The petitioner, however, takes the position that he is an adverse claimant of the property and has the right to contest the matter in a plenary suit. If a plenary suit was necessary for a determination of the controversy, the referee had no jurisdiction to hear and determine it. Weidhorn v. Levy, 253 U. S. 268, 40 S. Ct. 534, 64 L. Ed. 898.
If property is in the custody of the bankruptcy court or its officer, any controversy raised by an adverse claimant setting up a title to or lien upon it might be determined in summary proceedings in that court, and would be within the jurisdiction of the referee. White v. Schloerb, 178 U. S. 542, 20 S. Ct. 1007, 44 L. Ed. 1183; Mueller v. Nugent, 184 U. S. 1, 22 S. Ct. 269, 46 L. Ed. 405.

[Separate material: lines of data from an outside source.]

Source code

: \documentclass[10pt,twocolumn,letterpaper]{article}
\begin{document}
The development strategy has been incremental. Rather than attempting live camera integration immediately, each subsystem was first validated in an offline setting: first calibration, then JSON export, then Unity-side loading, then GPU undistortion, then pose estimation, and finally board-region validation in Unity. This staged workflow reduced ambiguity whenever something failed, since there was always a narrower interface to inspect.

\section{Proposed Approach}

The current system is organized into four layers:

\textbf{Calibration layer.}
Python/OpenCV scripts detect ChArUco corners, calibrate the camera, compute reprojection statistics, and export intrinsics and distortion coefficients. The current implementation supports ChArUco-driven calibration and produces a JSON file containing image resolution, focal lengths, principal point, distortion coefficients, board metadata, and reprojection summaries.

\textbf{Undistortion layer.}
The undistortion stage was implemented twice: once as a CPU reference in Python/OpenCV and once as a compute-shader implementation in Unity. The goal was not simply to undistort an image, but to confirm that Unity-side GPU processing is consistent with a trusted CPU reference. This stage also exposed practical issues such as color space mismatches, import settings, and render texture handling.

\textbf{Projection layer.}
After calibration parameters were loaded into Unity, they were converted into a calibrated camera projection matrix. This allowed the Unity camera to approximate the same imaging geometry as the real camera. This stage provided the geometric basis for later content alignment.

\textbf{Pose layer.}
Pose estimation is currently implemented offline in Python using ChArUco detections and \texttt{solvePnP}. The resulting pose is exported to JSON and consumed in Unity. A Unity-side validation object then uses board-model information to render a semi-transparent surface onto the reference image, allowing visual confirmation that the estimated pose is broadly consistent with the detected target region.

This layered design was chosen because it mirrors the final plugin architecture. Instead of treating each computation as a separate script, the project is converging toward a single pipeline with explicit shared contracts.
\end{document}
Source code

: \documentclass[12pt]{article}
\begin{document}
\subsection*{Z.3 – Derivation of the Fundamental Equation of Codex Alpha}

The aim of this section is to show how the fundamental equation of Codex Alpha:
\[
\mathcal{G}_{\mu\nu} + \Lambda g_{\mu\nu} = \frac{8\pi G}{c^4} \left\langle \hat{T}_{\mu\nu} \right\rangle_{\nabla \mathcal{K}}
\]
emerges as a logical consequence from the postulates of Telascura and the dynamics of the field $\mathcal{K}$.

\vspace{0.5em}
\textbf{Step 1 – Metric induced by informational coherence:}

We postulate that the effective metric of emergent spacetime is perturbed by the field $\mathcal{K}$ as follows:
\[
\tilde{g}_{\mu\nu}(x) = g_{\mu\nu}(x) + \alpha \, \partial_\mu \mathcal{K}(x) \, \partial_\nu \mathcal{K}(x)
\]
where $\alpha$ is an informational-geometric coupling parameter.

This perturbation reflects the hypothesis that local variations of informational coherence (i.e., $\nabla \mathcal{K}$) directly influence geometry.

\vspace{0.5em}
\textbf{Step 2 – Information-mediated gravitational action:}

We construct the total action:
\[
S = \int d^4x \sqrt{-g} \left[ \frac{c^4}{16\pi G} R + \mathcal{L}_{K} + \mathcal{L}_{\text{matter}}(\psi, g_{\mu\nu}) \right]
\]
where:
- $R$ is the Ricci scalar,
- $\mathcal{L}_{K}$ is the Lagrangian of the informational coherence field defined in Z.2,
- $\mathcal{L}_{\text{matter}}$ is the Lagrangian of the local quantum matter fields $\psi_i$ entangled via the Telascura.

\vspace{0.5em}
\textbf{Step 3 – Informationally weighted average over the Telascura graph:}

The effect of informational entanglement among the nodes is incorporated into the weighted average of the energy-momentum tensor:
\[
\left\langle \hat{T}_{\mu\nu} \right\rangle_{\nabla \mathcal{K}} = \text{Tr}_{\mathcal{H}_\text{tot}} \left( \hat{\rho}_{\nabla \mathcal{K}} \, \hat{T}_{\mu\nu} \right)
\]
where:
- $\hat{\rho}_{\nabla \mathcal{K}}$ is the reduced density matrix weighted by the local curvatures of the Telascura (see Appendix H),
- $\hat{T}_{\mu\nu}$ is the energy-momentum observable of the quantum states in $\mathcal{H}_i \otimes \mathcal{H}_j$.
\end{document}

Where property is not in the possession or control of the court, or of the bankrupt, or any one representing him, at the time the petition was filed, and not in the custody of the court at the time of the controversy, but in the actual possession of another under an adverse claim of ownership, based upon a contract or conveyance made more than four months prior to the institution of the bankruptcy proceedings, a plenary suit is necessary to set aside the contract or conveyance, and to subject the property to the administration of the court of bankruptcy. Babbitt v. Dutcher, 216 U. S. 102, 30 S. Ct. 372, 54 L. Ed. 402, 17 Ann. Cas. 969; Weidhorn v. Levy, supra.
Where one asserts that he has the right to possession of the property claimed to belong to a bankrupt, by reason of an adverse claim, the bankruptcy court has the power to ascertain whether any basis for such claim actually existed at the time of the filing of the petition. If, upon such inquiry, it determines that a claim, not merely colorable, but real, even though fraudulent and voidable, existed in fact, it must decline to finally adjudicate on the merits. Mueller v. Nugent, supra; Louisville Trust Co. v. Comingor, 184 U. S. 18, 22 S. Ct. 293, 46 L. Ed. 413; In re Rathman (C. C. A.) 183 F. 913.
In this case the petitioner urges in good faith that his suing for intermediate installments due under the contract of sale, which was made more than four months prior to the filing of the petition, did not defeat his right, under the contract, to take possession of the property sold. The referee concluded that, by his election so to do, he abandoned that right. This court is of the same opinion. There is authority to the contrary. Appellate courts occasionally change their minds. This case may present a little different situation than those heretofore decided. In this case the personal property was not in the possession of the court or an officer thereof, and the claim of the petitioner to it is a real claim, whether erroneous as a matter of law or not.
Under the circumstances, the order of the referee, determining that the receiver was entitled to the $1,000 deposited in lieu of this property must be reversed, on the ground that he had no jurisdiction to make the order. It is so ordered.